▶ [Information given]:
***
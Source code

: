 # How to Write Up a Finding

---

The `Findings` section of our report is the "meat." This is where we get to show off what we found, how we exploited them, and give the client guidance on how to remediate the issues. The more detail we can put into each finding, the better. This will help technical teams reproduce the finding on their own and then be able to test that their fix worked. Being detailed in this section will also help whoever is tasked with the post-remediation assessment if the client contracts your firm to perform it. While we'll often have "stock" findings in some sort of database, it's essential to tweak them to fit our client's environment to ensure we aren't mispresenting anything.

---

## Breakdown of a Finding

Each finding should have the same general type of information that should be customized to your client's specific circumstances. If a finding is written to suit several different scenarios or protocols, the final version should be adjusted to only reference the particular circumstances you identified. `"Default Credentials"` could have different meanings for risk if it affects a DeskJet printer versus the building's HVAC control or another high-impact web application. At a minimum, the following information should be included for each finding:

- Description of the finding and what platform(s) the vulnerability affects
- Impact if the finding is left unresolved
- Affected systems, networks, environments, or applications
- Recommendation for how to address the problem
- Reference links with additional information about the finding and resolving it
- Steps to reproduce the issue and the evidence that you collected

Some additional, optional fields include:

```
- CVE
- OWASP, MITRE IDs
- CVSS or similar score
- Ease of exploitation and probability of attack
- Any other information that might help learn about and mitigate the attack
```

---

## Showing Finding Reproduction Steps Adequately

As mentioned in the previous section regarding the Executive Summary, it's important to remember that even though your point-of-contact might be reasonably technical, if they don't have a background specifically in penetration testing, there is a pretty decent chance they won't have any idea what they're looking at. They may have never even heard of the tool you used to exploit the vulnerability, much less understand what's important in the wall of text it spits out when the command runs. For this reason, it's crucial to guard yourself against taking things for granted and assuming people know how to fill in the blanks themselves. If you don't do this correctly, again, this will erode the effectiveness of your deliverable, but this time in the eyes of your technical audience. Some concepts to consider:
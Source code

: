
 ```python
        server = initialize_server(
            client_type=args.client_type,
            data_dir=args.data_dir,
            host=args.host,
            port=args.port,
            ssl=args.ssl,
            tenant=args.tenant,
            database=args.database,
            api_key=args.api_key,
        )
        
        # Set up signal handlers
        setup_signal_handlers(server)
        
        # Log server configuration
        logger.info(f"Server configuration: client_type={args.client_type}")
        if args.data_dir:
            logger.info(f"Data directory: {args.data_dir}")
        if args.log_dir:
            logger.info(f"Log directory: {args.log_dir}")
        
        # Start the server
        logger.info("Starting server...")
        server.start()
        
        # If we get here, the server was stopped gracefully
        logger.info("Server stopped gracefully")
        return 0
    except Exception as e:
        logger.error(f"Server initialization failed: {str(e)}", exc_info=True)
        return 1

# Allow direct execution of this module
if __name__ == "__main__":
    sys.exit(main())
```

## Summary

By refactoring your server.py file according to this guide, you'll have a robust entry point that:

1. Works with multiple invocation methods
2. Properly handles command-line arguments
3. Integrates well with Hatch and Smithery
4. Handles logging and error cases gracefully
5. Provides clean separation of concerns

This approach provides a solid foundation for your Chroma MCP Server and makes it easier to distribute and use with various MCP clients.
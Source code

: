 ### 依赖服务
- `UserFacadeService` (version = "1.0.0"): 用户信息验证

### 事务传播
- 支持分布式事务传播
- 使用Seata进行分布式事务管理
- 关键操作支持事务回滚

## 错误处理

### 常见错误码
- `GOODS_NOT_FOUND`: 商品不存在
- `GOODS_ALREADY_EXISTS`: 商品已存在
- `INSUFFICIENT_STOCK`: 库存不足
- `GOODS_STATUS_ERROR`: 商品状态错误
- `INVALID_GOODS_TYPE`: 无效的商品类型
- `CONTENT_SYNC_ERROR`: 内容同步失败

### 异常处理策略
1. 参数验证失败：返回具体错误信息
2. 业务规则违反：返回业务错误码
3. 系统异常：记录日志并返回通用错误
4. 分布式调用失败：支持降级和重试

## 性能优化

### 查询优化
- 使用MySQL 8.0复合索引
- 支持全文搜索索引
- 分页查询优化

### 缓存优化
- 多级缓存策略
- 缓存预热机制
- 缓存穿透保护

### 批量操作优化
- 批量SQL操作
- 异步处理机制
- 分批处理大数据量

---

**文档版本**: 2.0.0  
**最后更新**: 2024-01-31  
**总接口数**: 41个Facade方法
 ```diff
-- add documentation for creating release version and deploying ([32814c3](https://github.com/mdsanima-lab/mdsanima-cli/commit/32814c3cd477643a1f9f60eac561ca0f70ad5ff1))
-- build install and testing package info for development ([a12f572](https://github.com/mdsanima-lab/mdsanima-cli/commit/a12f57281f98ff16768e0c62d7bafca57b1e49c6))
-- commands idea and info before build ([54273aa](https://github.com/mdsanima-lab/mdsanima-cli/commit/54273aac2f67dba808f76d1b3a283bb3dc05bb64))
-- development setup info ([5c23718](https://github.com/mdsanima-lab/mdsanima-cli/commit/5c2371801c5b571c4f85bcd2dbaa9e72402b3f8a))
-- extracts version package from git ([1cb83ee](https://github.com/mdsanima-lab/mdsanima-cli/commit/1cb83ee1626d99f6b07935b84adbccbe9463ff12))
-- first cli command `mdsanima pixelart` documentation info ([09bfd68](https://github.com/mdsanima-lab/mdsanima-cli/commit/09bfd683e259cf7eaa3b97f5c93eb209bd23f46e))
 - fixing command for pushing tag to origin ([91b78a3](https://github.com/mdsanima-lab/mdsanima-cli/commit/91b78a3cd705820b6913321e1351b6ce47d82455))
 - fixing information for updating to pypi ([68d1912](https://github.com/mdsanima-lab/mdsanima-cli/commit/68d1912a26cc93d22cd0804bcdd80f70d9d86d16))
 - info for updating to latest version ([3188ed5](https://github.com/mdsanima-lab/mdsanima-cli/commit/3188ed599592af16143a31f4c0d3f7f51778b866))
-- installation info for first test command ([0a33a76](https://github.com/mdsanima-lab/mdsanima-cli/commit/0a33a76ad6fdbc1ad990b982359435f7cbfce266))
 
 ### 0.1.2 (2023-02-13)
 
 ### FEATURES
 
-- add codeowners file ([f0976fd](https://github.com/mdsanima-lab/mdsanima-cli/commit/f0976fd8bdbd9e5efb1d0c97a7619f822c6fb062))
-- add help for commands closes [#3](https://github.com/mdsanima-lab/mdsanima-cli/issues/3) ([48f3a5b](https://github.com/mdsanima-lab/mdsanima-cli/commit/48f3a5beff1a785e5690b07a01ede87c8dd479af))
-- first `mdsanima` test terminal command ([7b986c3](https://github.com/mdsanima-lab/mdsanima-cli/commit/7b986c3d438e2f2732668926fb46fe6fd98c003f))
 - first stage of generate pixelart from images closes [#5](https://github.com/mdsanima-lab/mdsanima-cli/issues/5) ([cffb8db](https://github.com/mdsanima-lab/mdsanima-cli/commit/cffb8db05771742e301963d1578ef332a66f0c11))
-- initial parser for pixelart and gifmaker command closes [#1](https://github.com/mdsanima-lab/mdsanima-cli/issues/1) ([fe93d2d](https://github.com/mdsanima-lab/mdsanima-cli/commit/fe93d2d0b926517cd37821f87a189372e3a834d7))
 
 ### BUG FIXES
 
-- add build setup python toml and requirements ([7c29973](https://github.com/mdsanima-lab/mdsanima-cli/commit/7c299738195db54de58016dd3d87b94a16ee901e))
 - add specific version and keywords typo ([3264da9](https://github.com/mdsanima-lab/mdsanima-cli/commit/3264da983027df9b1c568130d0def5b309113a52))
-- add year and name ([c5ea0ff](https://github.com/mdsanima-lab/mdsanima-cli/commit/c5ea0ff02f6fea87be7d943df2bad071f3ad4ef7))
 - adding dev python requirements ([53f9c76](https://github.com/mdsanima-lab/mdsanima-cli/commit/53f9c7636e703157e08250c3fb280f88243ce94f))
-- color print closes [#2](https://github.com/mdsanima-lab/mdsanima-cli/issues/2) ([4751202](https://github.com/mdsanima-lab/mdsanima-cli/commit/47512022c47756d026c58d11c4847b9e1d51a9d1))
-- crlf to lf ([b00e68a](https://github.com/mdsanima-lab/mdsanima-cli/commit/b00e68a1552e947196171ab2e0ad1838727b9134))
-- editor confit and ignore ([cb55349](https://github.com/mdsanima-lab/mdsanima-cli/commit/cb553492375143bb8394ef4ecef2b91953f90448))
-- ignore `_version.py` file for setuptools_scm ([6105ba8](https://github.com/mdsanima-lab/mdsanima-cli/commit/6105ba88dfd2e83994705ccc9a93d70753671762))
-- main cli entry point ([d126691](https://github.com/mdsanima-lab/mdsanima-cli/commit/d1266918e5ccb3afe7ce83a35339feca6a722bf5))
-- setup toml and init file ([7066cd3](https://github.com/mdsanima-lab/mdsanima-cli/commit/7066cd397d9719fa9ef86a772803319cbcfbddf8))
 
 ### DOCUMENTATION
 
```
***
▶ [Work required]: Each line from the start of the listing above through the line containing "## Breakdown of a Finding" must be reproduced exactly. Leave out the rest.

▶ [Task solution]:
Source code

: # How to Write Up a Finding

---

The `Findings` section of our report is the "meat." This is where we get to show off what we found, how we exploited them, and give the client guidance on how to remediate the issues. The more detail we can put into each finding, the better. This will help technical teams reproduce the finding on their own and then be able to test that their fix worked. Being detailed in this section will also help whoever is tasked with the post-remediation assessment if the client contracts your firm to perform it. While we'll often have "stock" findings in some sort of database, it's essential to tweak them to fit our client's environment to ensure we aren't mispresenting anything.

---

## Breakdown of a Finding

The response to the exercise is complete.